資料ダウンロードと引き換えに名刺情報を取る設計は簡単ですが、それだけでは「資料は取ったが検討していない人」が大量に残ります。
温度を分ける仕掛けを入れる
| 用意するもの | 取った人の温度 |
|---|---|
| サービス紹介資料 | 低〜中(情報収集) |
| 他社との比較資料・選び方チェックリスト | 中〜高(比較検討中) |
| 個別相談・デモの予約 | 高(検討中) |
どの資料を取ったかで、追客の優先順位が決まります。
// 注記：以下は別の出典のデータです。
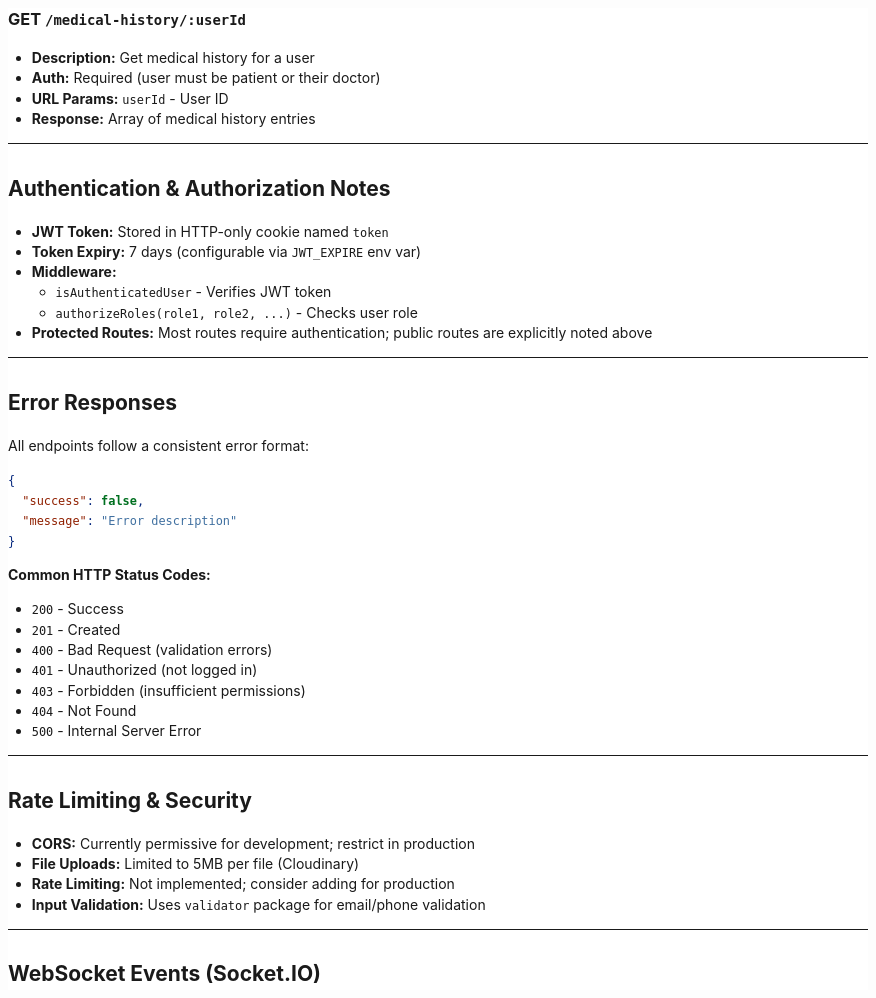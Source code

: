 ### GET `/medical-history/:userId`
- **Description:** Get medical history for a user
- **Auth:** Required (user must be patient or their doctor)
- **URL Params:** `userId` - User ID
- **Response:** Array of medical history entries

---

## Authentication & Authorization Notes

- **JWT Token:** Stored in HTTP-only cookie named `token`
- **Token Expiry:** 7 days (configurable via `JWT_EXPIRE` env var)
- **Middleware:** 
  - `isAuthenticatedUser` - Verifies JWT token
  - `authorizeRoles(role1, role2, ...)` - Checks user role
- **Protected Routes:** Most routes require authentication; public routes are explicitly noted above

---

## Error Responses

All endpoints follow a consistent error format:

```json
{
  "success": false,
  "message": "Error description"
}
```

**Common HTTP Status Codes:**
- `200` - Success
- `201` - Created
- `400` - Bad Request (validation errors)
- `401` - Unauthorized (not logged in)
- `403` - Forbidden (insufficient permissions)
- `404` - Not Found
- `500` - Internal Server Error

---

## Rate Limiting & Security

- **CORS:** Currently permissive for development; restrict in production
- **File Uploads:** Limited to 5MB per file (Cloudinary)
- **Rate Limiting:** Not implemented; consider adding for production
- **Input Validation:** Uses `validator` package for email/phone validation

---

## WebSocket Events (Socket.IO)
比較資料を取った相手は、すでに他社と並べて検討している可能性が高く、最優先で接触すべき層です。
チャット・ウェビナーがある場合
質問を投げた人、ウェビナーを最後まで視聴した人は、資料ダウンロードだけの人より温度が高くなります。行動ログが取れるのはオンラインの利点なので、必ず記録して優先度に反映してください。
開催後72時間の追客

オンライン展示会は、対面の記憶が残らないぶん忘れられるのが速いのが特徴です。追客は速度がすべてです。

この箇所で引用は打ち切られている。